[Dieser Beitrag enthält Werbung]* MEATER – Das kabellose Grillthermometer im BBQPit-Test! Der MEATER ist das erste Grillthermometer, welches komplett ohne Kabel auskommt. Die komplette Technik ist im Fühler verbaut und die Daten werden per Bluetooth an Smartphone und Tablet schicken. Ob das wirklich klappt und wie zuverlässig das funktioniert, haben wir getestet.

MEATER – die Story

Bekannt wurde der MEATER durch eine äußerst erfolgreiche Kickstarter-Kampagne. Am 22.09.2015 startete die Kickstarter-Kampagne und die Grüdner wollten 100.000$ einnehmen um das Grillthermometer produzieren zu können.

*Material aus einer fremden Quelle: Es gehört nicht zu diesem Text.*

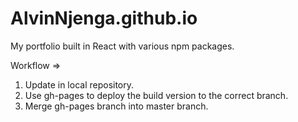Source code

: # AlvinNjenga.github.io
My portfolio built in React with various npm packages.

Workflow =>

1. Update in local repository. 
2. Use gh-pages to deploy the build version to the correct branch.
3. Merge gh-pages branch into master branch.
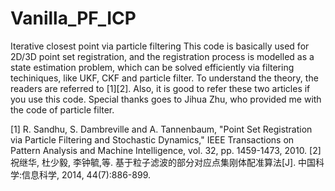 # Vanilla_PF_ICP
Iterative closest point via particle filtering
This code is basically used for 2D/3D point set registration, and the registration process is modelled as a state estimation problem, which can be solved efficiently via filtering techiniques, like UKF, CKF and particle filter. 
To understand the theory, the readers are referred to [1][2]. Also, it is good to refer these two articles if you use this code.
Special thanks goes to Jihua Zhu, who provided me with the code of particle filter. 

[1]	R. Sandhu, S. Dambreville and A. Tannenbaum, "Point Set Registration via Particle Filtering and Stochastic Dynamics," IEEE Transactions on Pattern Analysis and Machine Intelligence, vol. 32, pp. 1459-1473, 2010.
[2] 祝继华, 杜少毅, 李钟毓,等. 基于粒子滤波的部分对应点集刚体配准算法[J]. 中国科学:信息科学, 2014, 44(7):886-899.
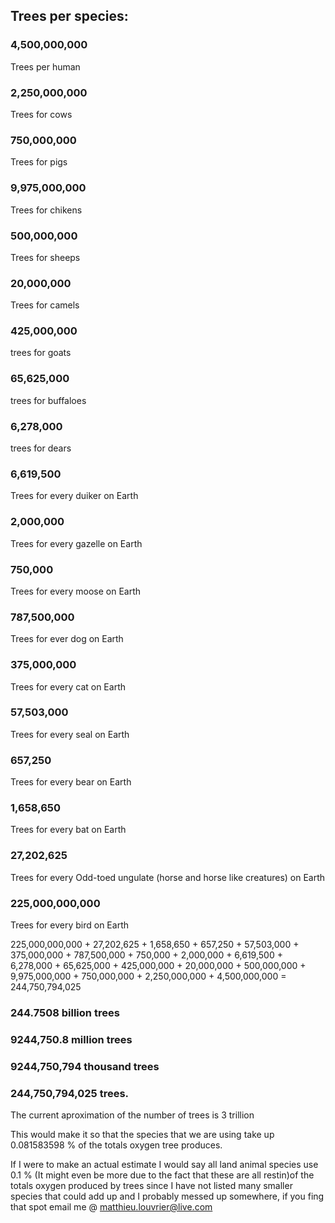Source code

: ## Trees per species: ##

### 4,500,000,000 #### 
Trees per human

### 2,250,000,000 #### 
Trees for cows

### 750,000,000 #### 
Trees for pigs

### 9,975,000,000 #### 
Trees for chikens

### 500,000,000 #### 
Trees for sheeps

### 20,000,000 #### 
Trees for camels

### 425,000,000 ### 
trees for goats

### 65,625,000 ### 
trees for buffaloes

### 6,278,000 ### 
trees for dears

### 6,619,500 ### 
Trees for every duiker on Earth

### 2,000,000 ### 

Trees for every gazelle on Earth

### 750,000 ### 

Trees for every moose on Earth

### 787,500,000 ### 

Trees for ever dog on Earth

### 375,000,000 ### 
Trees for every cat on Earth

### 57,503,000 ### 
Trees for every seal on Earth

### 657,250 ###
Trees for every bear on Earth

### 1,658,650 ### 
Trees for every bat on Earth

### 27,202,625 ###
Trees for every Odd-toed ungulate (horse and horse like creatures) on Earth

### 225,000,000,000 ### 
Trees for every bird on Earth

225,000,000,000 + 27,202,625 + 1,658,650 + 657,250 + 57,503,000 + 375,000,000 + 787,500,000 + 750,000 + 2,000,000 + 6,619,500 +  6,278,000 + 65,625,000 + 425,000,000 + 20,000,000 + 500,000,000 + 9,975,000,000 + 750,000,000 + 2,250,000,000 + 4,500,000,000 = 244,750,794,025

### 244.7508 billion trees ###

### 9244,750.8 million trees ###

### 9244,750,794 thousand trees ###

### 244,750,794,025 trees. ###



The current aproximation of the number of trees is 3 trillion

This would make it so that the species that we are using take up 0.081583598 % of the totals oxygen tree produces.

If I were to make an actual estimate I would say all land animal species use 0.1 % (It might even be more due to the fact that these are all restin)of the totals oxygen produced by trees since I have not listed many smaller species that could add up and I probably messed up somewhere, if you fing that spot email me @ matthieu.louvrier@live.com
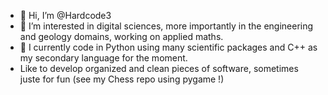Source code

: - 👋 Hi, I’m @Hardcode3
- 👀 I’m interested in digital sciences, more importantly in the engineering and geology domains, working on applied maths.
- 🌱 I currently code in Python using many scientific packages and C++ as my secondary language for the moment.
- Like to develop organized and clean pieces of software, sometimes juste for fun (see my Chess repo using pygame !)

<!---
Hardcode3/Hardcode3 is a ✨ special ✨ repository because its `README.md` (this file) appears on your GitHub profile.
You can click the Preview link to take a look at your changes.
--->

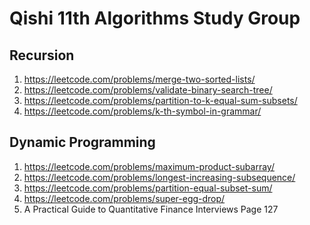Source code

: # Qishi 11th Algorithms Study Group
## Recursion
  1) https://leetcode.com/problems/merge-two-sorted-lists/
  2) https://leetcode.com/problems/validate-binary-search-tree/
  3) https://leetcode.com/problems/partition-to-k-equal-sum-subsets/
  4) https://leetcode.com/problems/k-th-symbol-in-grammar/
## Dynamic Programming
  1) https://leetcode.com/problems/maximum-product-subarray/
  2) https://leetcode.com/problems/longest-increasing-subsequence/
  3) https://leetcode.com/problems/partition-equal-subset-sum/
  4) https://leetcode.com/problems/super-egg-drop/
  5) A Practical Guide to Quantitative Finance Interviews Page 127

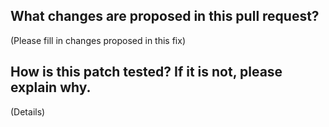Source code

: ## What changes are proposed in this pull request?

(Please fill in changes proposed in this fix)

## How is this patch tested? If it is not, please explain why.

(Details)
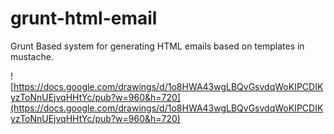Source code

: grunt-html-email
================

Grunt Based system for generating HTML emails based on templates in mustache.

![https://docs.google.com/drawings/d/1o8HWA43wgLBQvGsvdqWoKIPCDIKyzToNnUEjvqHHtYc/pub?w=960&h=720](https://docs.google.com/drawings/d/1o8HWA43wgLBQvGsvdqWoKIPCDIKyzToNnUEjvqHHtYc/pub?w=960&h=720)
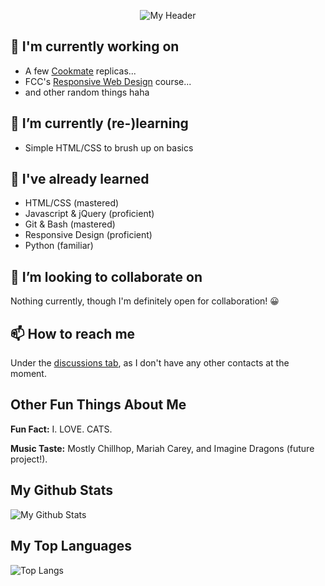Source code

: <p align="center">
  <img src="https://user-images.githubusercontent.com/76709163/148031974-74938c86-6ec3-4718-a1e0-2470e7e3808e.png" alt="My Header">
</p>

## 🔭 I'm currently working on
- A few [Cookmate](https://www.cookmate.online/en/home/) replicas...
- FCC's [Responsive Web Design](https://www.freecodecamp.org/learn/responsive-web-design/) course...
- and other random things haha

## 🌱 I’m currently (re-)learning
- Simple HTML/CSS to brush up on basics

## 🌳 I've already learned
- HTML/CSS (mastered)
- Javascript & jQuery (proficient)
- Git & Bash (mastered)
- Responsive Design (proficient)
- Python (familiar)

## 👯 I’m looking to collaborate on
Nothing currently, though I'm definitely open for collaboration! 😀

## 📫 How to reach me
Under the [discussions tab](https://github.com/FireBreather65/FireBreather65/discussions), as I don't have any other contacts at the moment.

## Other Fun Things About Me

<p><b>Fun Fact:</b> I. LOVE. CATS.</p>

<p><b>Music Taste:</b> Mostly Chillhop, Mariah Carey, and Imagine Dragons (future project!).</p>

## My Github Stats

![My Github Stats](https://github-readme-stats.vercel.app/api?username=firebreather65)

## My Top Languages

![Top Langs](https://github-readme-stats.vercel.app/api/top-langs/?username=firebreather65)
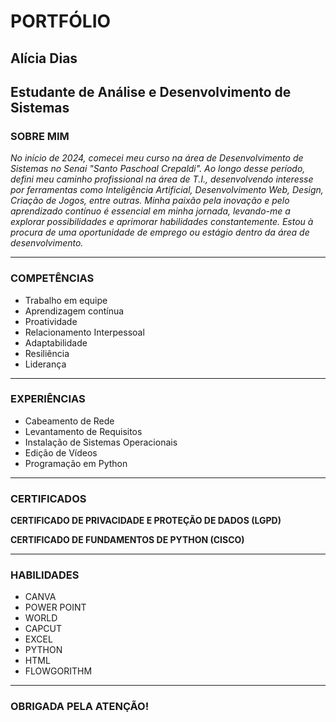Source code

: # PORTFÓLIO

## Alícia Dias

## Estudante de Análise e Desenvolvimento de Sistemas

### SOBRE MIM

*No início de 2024, comecei meu curso na área de Desenvolvimento de Sistemas no Senai "Santo Paschoal Crepaldi". Ao longo desse período, defini meu caminho profissional na área de T.I., desenvolvendo interesse por ferramentas como Inteligência Artificial, Desenvolvimento Web, Design, Criação de Jogos, entre outras. Minha paixão pela inovação e pelo aprendizado contínuo é essencial em minha jornada, levando-me a explorar possibilidades e aprimorar habilidades constantemente. Estou à procura de uma oportunidade de emprego ou estágio dentro da área de desenvolvimento.* 

---

### COMPETÊNCIAS

* Trabalho em equipe 
* Aprendizagem contínua 
* Proatividade
* Relacionamento Interpessoal
* Adaptabilidade
* Resiliência 
* Liderança 

---

### EXPERIÊNCIAS

* Cabeamento de Rede
* Levantamento de Requisitos
* Instalação de Sistemas Operacionais
* Edição de Vídeos 
* Programação em Python

---

### CERTIFICADOS

**CERTIFICADO DE PRIVACIDADE E PROTEÇÃO DE DADOS (LGPD)**

**CERTIFICADO DE FUNDAMENTOS DE PYTHON (CISCO)**

--- 

### HABILIDADES

* CANVA
* POWER POINT
* WORLD
* CAPCUT
* EXCEL
* PYTHON
* HTML
* FLOWGORITHM

---
### OBRIGADA PELA ATENÇÃO!
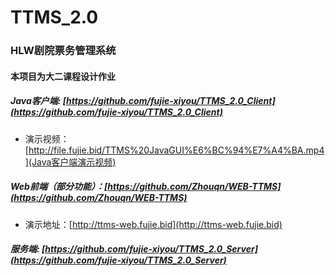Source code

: # TTMS_2.0

### HLW剧院票务管理系统

#### 本项目为大二课程设计作业
##### Java客户端: [https://github.com/fujie-xiyou/TTMS_2.0_Client](https://github.com/fujie-xiyou/TTMS_2.0_Client)<br>
- 演示视频：[http://file.fujie.bid/TTMS%20JavaGUI%E6%BC%94%E7%A4%BA.mp4](Java客户端演示视频)<br>
##### Web前端（部分功能）：[https://github.com/Zhouqn/WEB-TTMS](https://github.com/Zhouqn/WEB-TTMS)<br>
- 演示地址：[http://ttms-web.fujie.bid](http://ttms-web.fujie.bid)<br>
##### 服务端: [https://github.com/fujie-xiyou/TTMS_2.0_Server](https://github.com/fujie-xiyou/TTMS_2.0_Server)

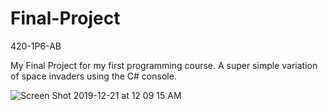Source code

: # Final-Project
420-1P6-AB

My Final Project for my first programming course. A super simple variation of space invaders using the C# console.

![Screen Shot 2019-12-21 at 12 09 15 AM](https://user-images.githubusercontent.com/31192478/71303505-a68c6f80-2387-11ea-98c5-6408725d7c4a.png)



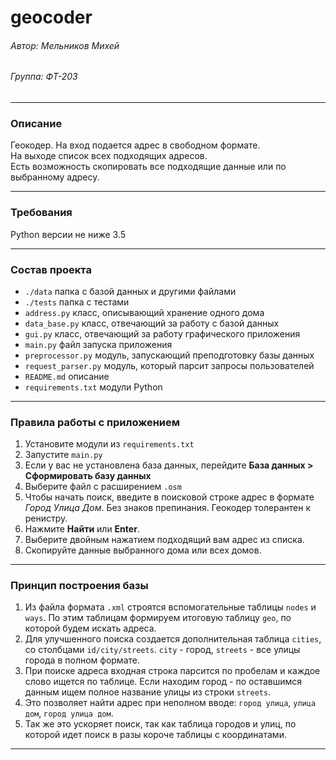 # geocoder
###### Автор: Мельников Михей
###### Группа: ФТ-203
___
### Описание
Геокодер. На вход подается адрес в свободном формате.  
На выходе список всех подходящих адресов.  
Есть возможность скопировать все подходящие данные или по выбранному
адресу.
___
### Требования
Python версии не ниже 3.5
___
### Состав проекта
- `./data` папка с базой данных и другими файлами
- `./tests` папка с тестами
- `address.py` класс, описывающий хранение одного дома
- `data_base.py` класс, отвечающий за работу с базой данных
- `gui.py` класс, отвечающий за работу графического приложения
- `main.py` файл запуска приложения
- `preprocessor.py` модуль, запускающий преподготовку базы данных
- `request_parser.py` модуль, который парсит запросы пользователей  
- `README.md` описание  
- `requirements.txt` модули Python  
___
### Правила работы с приложением
1. Установите модули из `requirements.txt`
2. Запустите `main.py`
3. Если у вас не установлена база данных, перейдите **База данных > Сформировать базу данных**
4. Выберите файл с расширением `.osm`
5. Чтобы начать поиск, введите в поисковой строке адрес в формате _Город Улица Дом_. Без знаков препинания. Геокодер толерантен к ренистру.
6. Нажмите **Найти** или **Enter**.
7. Выберите двойным нажатием подходящий вам адрес из списка.
8. Скопируйте данные выбранного дома или всех домов.
___
### Принцип построения базы
1. Из файла формата `.xml` строятся вспомогательные таблицы `nodes` 
и `ways`. По этим таблицам формируем итоговую таблицу `geo`, по 
которой будем искать адреса.  
2. Для улучшенного поиска создается дополнительная таблица `cities`, 
со столбцами `id/city/streets`. `city` - город, `streets` - все 
улицы города в полном формате.  
3. При поиске адреса входная строка парсится по пробелам и каждое слово 
ищется по таблице. Если находим город - по оставшимся данным ищем 
полное название улицы из строки `streets`.
4. Это позволяет найти адрес при неполном вводе: `город улица`, 
`улица дом`, `город улица дом`.
5. Так же это ускоряет поиск, так как таблица городов и улиц,
по которой идет поиск в разы короче таблицы с координатами.
___


 
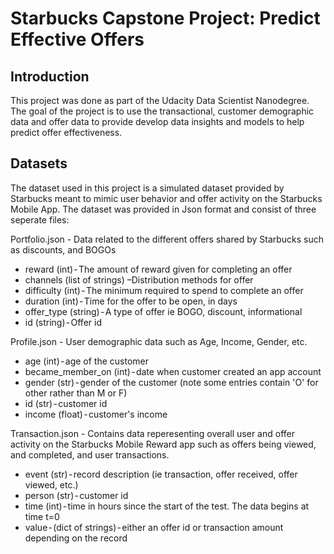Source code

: # Starbucks Capstone Project: Predict Effective Offers

## Introduction

This project was done as part of the Udacity Data Scientist
Nanodegree. The goal of the project is to use the transactional,
customer demographic data and offer data to provide develop data insights and 
models to help predict offer effectiveness.

## Datasets
The dataset used in this project is a simulated dataset provided by Starbucks meant to mimic user behavior and offer activity on the Starbucks Mobile App. The dataset was provided in Json format
and consist of three seperate files:

Portfolio.json - Data related to the different offers shared by Starbucks such as discounts, and BOGOs
* reward (int) - The amount of reward given for completing an offer
* channels (list of strings) –Distribution methods for offer
* difficulty (int) - The minimum required to spend to complete an offer
* duration (int) - Time for the offer to be open, in days
* offer_type (string) - A type of offer ie BOGO, discount, informational
* id (string) - Offer id

Profile.json - User demographic data such as Age, Income, Gender, etc.
* age (int) - age of the customer
* became_member_on (int) - date when customer created an app account
* gender (str) - gender of the customer (note some entries contain 'O' for other rather than M or F)
* id (str) - customer id
* income (float) - customer's income

Transaction.json - Contains data reperesenting overall user and offer activity on the Starbucks Mobile Reward app such as offers being viewed, and completed, and user transactions.
* event (str) - record description (ie transaction, offer received, offer viewed, etc.)
* person (str) - customer id
* time (int) - time in hours since the start of the test. The data begins at time t=0
* value - (dict of strings) - either an offer id or transaction amount depending on the record
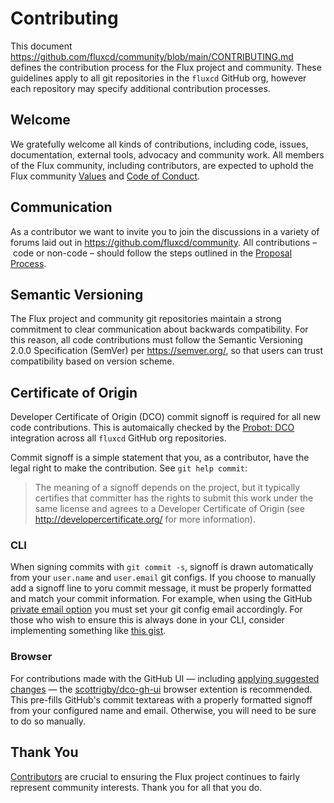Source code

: # Contributing

This document <https://github.com/fluxcd/community/blob/main/CONTRIBUTING.md> defines the contribution process for the Flux project and community.
These guidelines apply to all git repositories in the `fluxcd` GitHub org, however each repository may specify additional contribution processes.

## Welcome

We gratefully welcome all kinds of contributions, including code, issues, documentation, external tools, advocacy and community work.
All members of the Flux community, including contributors, are expected to uphold the Flux community [Values](https://github.com/fluxcd/community/blob/main/GOVERNANCE.md#values) and [Code of Conduct](https://github.com/fluxcd/community/blob/main/GOVERNANCE.md#code-of-conduct).

## Communication

As a contributor we want to invite you to join the discussions in a variety of forums laid out in <https://github.com/fluxcd/community>.
All contributions – code or non-code – should follow the steps outlined in the [Proposal Process](https://github.com/fluxcd/community/blob/main/GOVERNANCE.md#proposal-process).

## Semantic Versioning

The Flux project and community git repositories maintain a strong commitment to clear communication about backwards compatibility.
For this reason, all code contributions must follow the Semantic Versioning 2.0.0 Specification (SemVer) per <https://semver.org/>, so that users can trust compatibility based on version scheme.

## Certificate of Origin

Developer Certificate of Origin (DCO) commit signoff is required for all new code contributions.
This is automaically checked by the [Probot: DCO](https://github.com/probot/dco/) integration across all `fluxcd` GitHub org repositories.

Commit signoff is a simple statement that you, as a contributor, have the legal right to make the contribution.
See `git help commit`:

> The meaning of a signoff depends on the project, but it typically certifies that committer has the rights to submit this work under the same license and agrees to a Developer Certificate of Origin (see <http://developercertificate.org/> for more information).

### CLI

When signing commits with `git commit -s`, signoff is drawn automatically from your  `user.name` and `user.email` git configs.
If you choose to manually add a signoff line to yoru commit message, it must be properly formatted and match your commit information. For example, when using the GitHub [private email option](https://docs.github.com/en/free-pro-team@latest/github/setting-up-and-managing-your-github-user-account/setting-your-commit-email-address) you must set your git config email accordingly.
For those who wish to ensure this is always done in your CLI, consider implementing something like [this gist](https://gist.github.com/scottrigby/0c043c0bfbbdb5949e2d824fc3adeaa4).

### Browser

For contributions made with the GitHub UI — including [applying suggested changes](https://docs.github.com/en/free-pro-team@latest/github/collaborating-with-issues-and-pull-requests/incorporating-feedback-in-your-pull-request) — the [scottrigby/dco-gh-ui](https://github.com/scottrigby/dco-gh-ui) browser extention is recommended.
This pre-fills GitHub's commit textareas with a properly formatted signoff from your configured name and email.
Otherwise, you will need to be sure to do so manually.

## Thank You

[Contributors](https://github.com/fluxcd/community/blob/main/GOVERNANCE.md#contributors) are crucial to ensuring the Flux project continues to fairly represent community interests.
Thank you for all that you do.
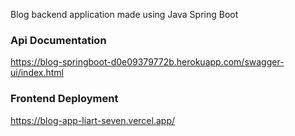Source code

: Blog backend application made using Java Spring Boot

### Api Documentation

https://blog-springboot-d0e09379772b.herokuapp.com/swagger-ui/index.html

### Frontend Deployment

https://blog-app-liart-seven.vercel.app/
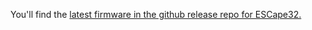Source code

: You'll find the [latest firmware in the github release repo for ESCape32.](https://github.com/neoxic/ESCape32/releases)
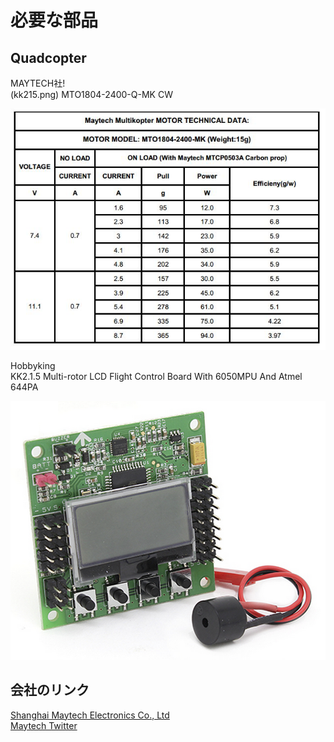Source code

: # 必要な部品

## Quadcopter

MAYTECH社!<br>
(kk215.png) MTO1804-2400-Q-MK CW

![](mto1804.png)

Hobbyking<br>
KK2.1.5 Multi-rotor LCD Flight Control Board With 6050MPU And Atmel 644PA

![](kk215.png)

## 会社のリンク
[Shanghai Maytech Electronics Co., Ltd]( http://www.maytech.cn/maytech/eng/default.asp)<br>
[Maytech Twitter](https://twitter.com/maytechrcmodel)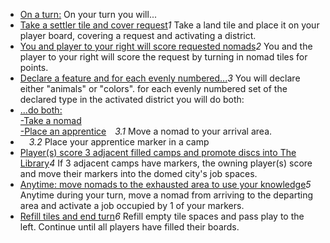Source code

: - [On a turn:]() On your turn you will...  
- [Take a settler tile and cover request]()*1* Take a land tile and place it on your player board, covering a request and activating a district.
- [You and player to your right will score requested nomads]()*2* You and the player to your right will score the request by turning in nomad tiles for points.
- [Declare a feature and for each evenly numbered...]()*3* You will declare either "animals" or "colors". for each evenly numbered set of the declared type in the activated district you will do both:
- [...do both:<br />-Take a nomad<br />-Place an apprentice]()&emsp;*3.1* Move a nomad to your arrival area.
- &emsp;*3.2* Place your apprentice marker in a camp
- [Player(s) score 3 adjacent filled camps and promote discs into The Library]()*4* If 3 adjacent camps have markers, the owning player(s) score and move their markers into the domed city's job spaces.
- [Anytime: move nomads to the exhausted area to use your knowledge]()*5* Anytime during your turn, move a nomad from arriving to the departing area and activate a job occupied by 1 of your markers.
- [Refill tiles and end turn]()*6* Refill empty tile spaces and pass play to the left. Continue until all players have filled their boards.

Nach Ablauf der Kampagne gab es insgesamt 9737 Unterstützer, die 1,25 Millionen US-$ investierten. Ein überragendes Ergebnis, welches den Gründern helfen sollte die Thermometer zu produzieren und auszuliefern. Januar 2016 wurde als Liefertermin genannt. Doch es kam alles anders und die Auslieferung wurde immer wieder verschoben und die Kritik am Hersteller Apption Labs wurde immer lauter. Wird der MEATER jemals kommen? Doch im Herbst 2017 war es dann soweit und die ersten Thermometer wurden nach rund 20-monatiger Verspätung ausgeliefert. Und jetzt ist er endlich da!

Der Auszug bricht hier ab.